MPP Lecture 5 - Cellular Membranes PDF

Summary

This document explains the structure and function of cell membranes. It discusses the components of the plasma membrane, the processes of diffusion, osmosis, facilitated diffusion, and active transport, along with the roles of different membrane proteins.

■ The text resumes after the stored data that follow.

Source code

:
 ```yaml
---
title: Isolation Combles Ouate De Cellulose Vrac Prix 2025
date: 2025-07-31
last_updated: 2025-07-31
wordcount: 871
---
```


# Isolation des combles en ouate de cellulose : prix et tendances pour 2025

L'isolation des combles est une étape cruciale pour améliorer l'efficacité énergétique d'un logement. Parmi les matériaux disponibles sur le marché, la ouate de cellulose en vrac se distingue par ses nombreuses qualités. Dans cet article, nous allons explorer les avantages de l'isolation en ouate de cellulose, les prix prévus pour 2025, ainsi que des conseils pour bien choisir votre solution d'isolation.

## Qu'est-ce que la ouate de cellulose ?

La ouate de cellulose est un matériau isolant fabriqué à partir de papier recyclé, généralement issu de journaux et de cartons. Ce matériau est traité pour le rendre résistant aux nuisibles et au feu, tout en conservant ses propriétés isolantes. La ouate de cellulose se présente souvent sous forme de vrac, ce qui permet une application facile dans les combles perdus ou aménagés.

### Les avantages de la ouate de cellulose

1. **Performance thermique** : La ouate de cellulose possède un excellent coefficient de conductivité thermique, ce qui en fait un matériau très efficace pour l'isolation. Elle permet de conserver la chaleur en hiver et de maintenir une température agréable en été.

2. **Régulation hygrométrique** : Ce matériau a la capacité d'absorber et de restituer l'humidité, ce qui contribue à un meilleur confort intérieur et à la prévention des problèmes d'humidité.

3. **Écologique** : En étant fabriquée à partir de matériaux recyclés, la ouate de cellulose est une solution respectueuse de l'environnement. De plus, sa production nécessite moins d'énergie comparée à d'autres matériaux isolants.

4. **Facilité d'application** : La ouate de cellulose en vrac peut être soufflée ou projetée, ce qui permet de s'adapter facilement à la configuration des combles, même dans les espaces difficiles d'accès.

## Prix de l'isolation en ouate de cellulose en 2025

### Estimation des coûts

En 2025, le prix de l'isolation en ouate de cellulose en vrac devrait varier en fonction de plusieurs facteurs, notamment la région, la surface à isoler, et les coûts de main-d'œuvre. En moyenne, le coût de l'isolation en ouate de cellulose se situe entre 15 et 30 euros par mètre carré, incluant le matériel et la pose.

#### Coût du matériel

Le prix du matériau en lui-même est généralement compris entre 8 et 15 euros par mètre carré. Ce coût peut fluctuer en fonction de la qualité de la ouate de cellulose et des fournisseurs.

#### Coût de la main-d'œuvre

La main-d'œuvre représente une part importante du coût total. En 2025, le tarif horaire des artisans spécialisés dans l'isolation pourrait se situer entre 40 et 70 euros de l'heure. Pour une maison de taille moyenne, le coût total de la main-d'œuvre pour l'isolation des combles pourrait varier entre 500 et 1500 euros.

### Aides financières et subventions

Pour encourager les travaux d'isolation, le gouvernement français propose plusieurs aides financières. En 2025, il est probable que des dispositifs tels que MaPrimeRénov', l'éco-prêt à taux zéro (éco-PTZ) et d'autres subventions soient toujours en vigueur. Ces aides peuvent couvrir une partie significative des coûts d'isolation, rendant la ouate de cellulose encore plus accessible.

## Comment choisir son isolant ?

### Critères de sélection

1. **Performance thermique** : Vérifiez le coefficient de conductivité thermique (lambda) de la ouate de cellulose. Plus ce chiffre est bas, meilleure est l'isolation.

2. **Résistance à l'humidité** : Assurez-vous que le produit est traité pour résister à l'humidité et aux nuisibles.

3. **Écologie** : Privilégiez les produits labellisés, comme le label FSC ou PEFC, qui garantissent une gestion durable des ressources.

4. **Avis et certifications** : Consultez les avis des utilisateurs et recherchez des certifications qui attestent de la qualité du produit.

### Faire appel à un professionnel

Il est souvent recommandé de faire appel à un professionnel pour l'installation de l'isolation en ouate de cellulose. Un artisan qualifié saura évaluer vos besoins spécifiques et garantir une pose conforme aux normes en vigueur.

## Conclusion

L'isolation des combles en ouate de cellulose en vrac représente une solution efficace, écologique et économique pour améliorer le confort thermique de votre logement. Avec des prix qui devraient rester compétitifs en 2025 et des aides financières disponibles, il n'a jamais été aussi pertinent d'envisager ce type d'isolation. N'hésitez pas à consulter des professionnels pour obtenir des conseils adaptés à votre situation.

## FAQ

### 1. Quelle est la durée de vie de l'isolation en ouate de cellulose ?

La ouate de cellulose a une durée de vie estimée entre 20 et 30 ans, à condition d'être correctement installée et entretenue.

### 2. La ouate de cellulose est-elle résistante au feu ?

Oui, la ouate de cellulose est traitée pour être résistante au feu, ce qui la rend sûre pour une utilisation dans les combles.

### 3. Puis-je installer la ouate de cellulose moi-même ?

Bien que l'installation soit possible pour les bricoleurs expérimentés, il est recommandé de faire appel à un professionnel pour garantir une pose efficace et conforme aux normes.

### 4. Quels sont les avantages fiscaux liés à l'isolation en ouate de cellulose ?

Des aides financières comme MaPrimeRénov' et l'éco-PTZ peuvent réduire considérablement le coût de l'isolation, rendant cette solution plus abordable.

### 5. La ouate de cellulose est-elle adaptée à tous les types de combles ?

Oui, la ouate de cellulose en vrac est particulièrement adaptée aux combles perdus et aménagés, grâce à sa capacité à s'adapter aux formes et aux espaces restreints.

It provides a foundational understanding of cellular transport mechanisms.

Full Transcript

1. Describe the relative composition and size of body fluid compartments.
- Body is comprised of ~55-60% fluid, with the remaining mass being solid tissues
such as vessels and organ tissue.
- All cells are surrounded by extracellular fluid.
- Cells within the circulation are surrounded by blood/plasma
- Cells outside the circulation are surrounded by interstitial fluid
- When talking about intracellular fluid, this is fluid inside all cells, regardless of
location (interstitial vs blood/plasma)

ECF: high in Na+, Cl-, Ca2+, HCO-3

ICF: high in K+, free protein

2. Explain the structure of the plasma membrane, including its lipid bilayer,
cholesterol content, and associated proteins, emphasizing how these
components contribute to membrane fluidity and cellular homeostasis.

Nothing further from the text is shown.